- **Raw data**:
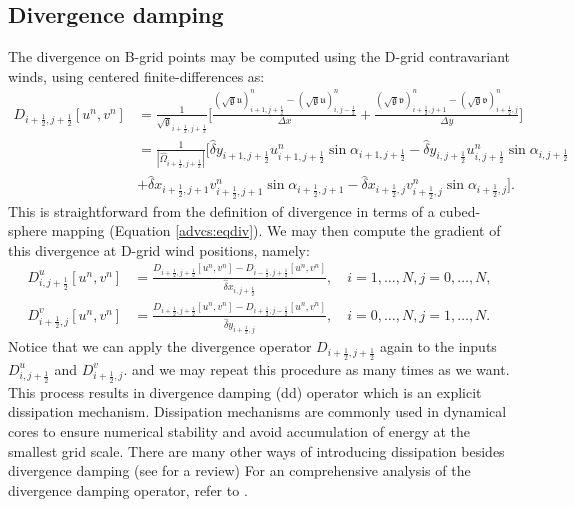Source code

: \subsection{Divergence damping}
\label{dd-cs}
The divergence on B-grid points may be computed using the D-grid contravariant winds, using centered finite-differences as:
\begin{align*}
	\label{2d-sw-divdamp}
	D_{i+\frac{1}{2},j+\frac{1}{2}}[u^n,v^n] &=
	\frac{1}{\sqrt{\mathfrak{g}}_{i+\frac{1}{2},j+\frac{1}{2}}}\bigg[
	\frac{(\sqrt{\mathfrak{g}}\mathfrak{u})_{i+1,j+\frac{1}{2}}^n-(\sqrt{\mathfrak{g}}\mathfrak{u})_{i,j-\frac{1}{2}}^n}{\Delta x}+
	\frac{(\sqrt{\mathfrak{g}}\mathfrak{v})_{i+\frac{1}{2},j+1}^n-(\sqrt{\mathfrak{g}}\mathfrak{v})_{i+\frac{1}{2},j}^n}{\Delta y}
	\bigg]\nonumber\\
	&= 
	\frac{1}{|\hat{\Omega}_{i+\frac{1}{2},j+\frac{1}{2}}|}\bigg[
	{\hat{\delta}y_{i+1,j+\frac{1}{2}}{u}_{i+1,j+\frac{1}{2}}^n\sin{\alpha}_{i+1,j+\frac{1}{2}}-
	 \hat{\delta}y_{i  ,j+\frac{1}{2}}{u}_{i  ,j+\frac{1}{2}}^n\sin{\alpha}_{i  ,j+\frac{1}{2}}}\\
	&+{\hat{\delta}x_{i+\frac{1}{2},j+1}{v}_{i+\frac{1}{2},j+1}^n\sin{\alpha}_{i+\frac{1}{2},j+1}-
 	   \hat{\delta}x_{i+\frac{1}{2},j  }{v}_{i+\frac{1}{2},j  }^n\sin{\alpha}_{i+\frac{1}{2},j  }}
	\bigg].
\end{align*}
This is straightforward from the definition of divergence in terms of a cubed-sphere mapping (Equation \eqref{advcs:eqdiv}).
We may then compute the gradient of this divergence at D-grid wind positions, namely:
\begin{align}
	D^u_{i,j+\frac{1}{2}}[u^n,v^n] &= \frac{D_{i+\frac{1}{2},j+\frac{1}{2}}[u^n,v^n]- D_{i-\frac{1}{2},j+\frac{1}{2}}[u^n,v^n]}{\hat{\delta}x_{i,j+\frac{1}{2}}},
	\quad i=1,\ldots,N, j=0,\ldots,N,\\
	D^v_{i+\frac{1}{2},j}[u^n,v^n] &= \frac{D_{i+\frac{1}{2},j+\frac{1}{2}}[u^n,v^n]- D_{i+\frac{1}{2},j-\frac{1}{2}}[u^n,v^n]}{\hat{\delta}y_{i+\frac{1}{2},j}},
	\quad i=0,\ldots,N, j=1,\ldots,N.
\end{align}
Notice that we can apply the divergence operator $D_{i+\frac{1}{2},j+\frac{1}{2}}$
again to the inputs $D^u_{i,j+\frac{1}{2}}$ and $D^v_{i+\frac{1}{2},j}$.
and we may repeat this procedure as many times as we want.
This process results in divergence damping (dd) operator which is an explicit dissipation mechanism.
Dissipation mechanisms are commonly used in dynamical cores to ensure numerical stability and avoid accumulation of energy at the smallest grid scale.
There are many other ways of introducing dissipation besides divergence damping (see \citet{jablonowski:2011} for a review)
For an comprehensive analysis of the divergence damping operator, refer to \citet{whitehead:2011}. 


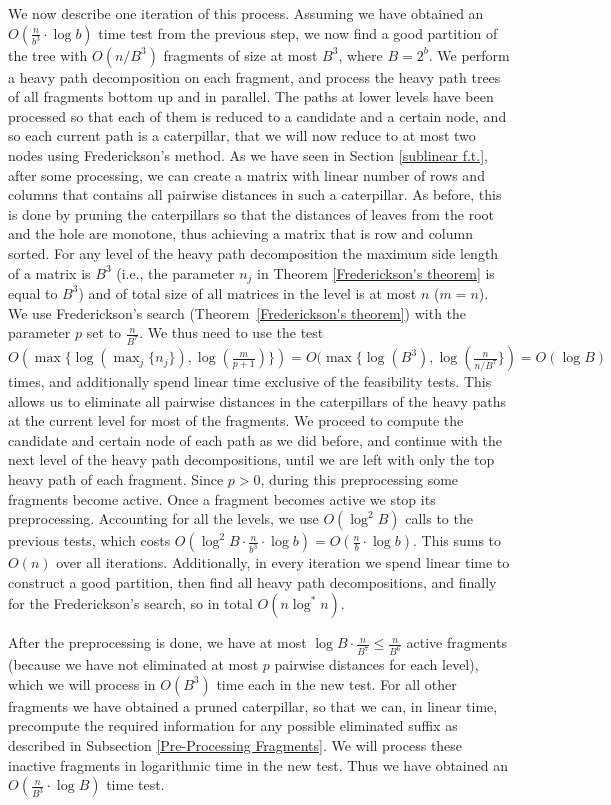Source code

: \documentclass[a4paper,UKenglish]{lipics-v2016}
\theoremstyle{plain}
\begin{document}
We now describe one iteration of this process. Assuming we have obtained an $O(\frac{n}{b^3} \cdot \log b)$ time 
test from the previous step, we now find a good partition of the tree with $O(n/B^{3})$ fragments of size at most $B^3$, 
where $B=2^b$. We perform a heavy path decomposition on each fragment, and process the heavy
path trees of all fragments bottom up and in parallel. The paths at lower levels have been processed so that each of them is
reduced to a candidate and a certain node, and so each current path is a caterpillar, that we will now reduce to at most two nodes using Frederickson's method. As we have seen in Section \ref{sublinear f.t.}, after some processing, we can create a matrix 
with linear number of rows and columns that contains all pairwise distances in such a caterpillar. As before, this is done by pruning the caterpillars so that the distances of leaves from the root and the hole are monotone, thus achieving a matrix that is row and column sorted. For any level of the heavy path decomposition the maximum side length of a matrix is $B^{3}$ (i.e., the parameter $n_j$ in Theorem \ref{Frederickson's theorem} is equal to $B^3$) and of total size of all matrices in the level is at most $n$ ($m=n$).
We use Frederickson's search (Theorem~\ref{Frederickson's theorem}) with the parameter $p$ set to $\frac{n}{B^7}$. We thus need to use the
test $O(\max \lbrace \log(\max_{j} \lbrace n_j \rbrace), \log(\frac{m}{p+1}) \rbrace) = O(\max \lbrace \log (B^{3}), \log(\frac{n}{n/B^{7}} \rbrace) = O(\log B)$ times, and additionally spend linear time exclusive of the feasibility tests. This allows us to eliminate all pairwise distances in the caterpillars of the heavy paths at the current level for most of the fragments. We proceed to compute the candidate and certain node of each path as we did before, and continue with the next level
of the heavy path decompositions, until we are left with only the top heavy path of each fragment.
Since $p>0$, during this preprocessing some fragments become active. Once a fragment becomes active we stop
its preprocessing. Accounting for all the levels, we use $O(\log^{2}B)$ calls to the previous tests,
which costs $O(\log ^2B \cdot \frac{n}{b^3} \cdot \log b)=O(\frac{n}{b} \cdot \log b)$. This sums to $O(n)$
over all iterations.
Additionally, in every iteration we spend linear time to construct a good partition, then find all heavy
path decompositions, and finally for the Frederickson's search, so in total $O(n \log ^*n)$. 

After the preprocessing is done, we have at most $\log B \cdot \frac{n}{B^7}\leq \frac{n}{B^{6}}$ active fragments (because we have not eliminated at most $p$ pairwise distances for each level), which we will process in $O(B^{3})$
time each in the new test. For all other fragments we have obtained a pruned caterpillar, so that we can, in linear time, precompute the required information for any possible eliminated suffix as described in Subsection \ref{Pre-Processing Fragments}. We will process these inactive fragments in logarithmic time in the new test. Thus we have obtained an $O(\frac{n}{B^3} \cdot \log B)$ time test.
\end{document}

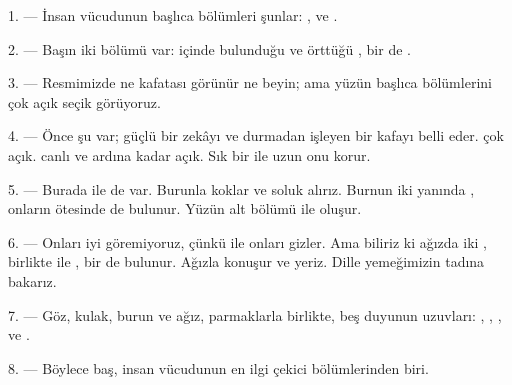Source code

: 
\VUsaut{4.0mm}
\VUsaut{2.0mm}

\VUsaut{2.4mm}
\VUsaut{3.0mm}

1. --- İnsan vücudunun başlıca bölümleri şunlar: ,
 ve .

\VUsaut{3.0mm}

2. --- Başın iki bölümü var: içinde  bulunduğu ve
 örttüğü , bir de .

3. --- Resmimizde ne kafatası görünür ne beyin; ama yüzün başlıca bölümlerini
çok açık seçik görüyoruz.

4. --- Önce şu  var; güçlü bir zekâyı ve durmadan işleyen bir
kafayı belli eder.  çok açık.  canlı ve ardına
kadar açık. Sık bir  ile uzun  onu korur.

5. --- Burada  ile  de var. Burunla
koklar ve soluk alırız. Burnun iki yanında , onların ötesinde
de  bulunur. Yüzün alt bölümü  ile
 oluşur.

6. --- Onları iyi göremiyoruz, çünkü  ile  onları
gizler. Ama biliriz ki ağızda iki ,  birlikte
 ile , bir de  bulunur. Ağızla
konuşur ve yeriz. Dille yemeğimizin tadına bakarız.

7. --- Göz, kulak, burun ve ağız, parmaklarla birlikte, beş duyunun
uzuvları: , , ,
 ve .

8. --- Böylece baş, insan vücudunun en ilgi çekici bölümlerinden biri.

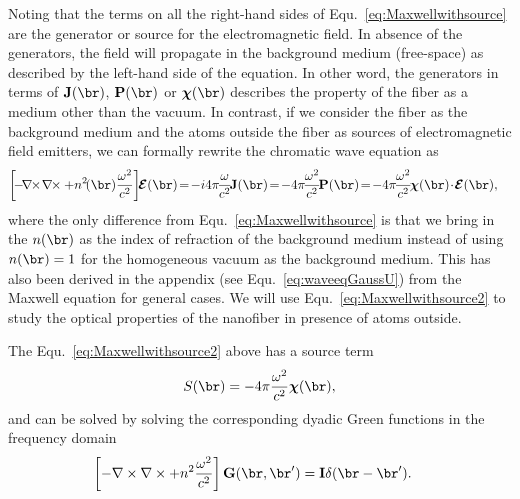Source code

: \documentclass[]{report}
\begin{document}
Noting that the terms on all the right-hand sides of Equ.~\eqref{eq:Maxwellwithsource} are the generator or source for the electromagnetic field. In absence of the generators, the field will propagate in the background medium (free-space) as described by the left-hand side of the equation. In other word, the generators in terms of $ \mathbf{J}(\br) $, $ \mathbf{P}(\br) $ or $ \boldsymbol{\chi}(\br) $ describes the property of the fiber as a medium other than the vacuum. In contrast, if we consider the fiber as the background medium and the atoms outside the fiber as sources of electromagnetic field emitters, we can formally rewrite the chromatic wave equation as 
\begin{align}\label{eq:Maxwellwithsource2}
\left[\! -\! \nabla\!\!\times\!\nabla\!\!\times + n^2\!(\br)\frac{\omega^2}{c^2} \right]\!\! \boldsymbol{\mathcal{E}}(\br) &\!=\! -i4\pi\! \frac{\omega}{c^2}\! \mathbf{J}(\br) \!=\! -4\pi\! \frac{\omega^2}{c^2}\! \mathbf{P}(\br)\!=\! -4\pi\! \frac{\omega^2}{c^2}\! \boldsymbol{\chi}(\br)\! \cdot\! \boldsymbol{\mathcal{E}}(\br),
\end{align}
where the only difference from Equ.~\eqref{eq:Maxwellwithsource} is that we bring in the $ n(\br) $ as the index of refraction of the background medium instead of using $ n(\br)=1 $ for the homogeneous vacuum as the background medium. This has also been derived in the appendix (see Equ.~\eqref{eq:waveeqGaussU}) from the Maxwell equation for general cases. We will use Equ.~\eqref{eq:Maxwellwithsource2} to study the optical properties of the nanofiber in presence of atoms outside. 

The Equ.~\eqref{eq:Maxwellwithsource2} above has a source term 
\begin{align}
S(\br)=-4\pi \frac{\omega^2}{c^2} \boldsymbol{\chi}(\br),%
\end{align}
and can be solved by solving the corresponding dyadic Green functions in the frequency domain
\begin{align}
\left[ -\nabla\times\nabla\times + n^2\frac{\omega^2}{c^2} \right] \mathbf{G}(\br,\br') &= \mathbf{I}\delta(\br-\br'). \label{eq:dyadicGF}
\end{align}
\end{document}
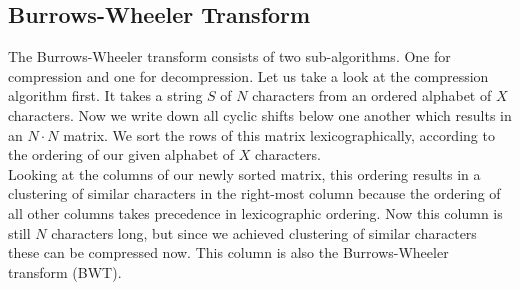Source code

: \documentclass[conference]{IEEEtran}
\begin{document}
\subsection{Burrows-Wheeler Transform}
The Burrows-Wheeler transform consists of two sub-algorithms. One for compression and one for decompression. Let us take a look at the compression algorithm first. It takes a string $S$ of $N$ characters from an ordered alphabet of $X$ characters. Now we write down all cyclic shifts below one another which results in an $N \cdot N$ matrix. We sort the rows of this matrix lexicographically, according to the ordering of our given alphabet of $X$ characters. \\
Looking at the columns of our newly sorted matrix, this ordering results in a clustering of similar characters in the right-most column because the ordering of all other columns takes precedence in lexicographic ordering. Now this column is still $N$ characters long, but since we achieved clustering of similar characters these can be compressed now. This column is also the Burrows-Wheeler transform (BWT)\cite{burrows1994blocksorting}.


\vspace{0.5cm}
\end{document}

- **Exercise details**: How many lines of the material above contain the word "obtained"? Answer with the number only.

- **Task solution**: 2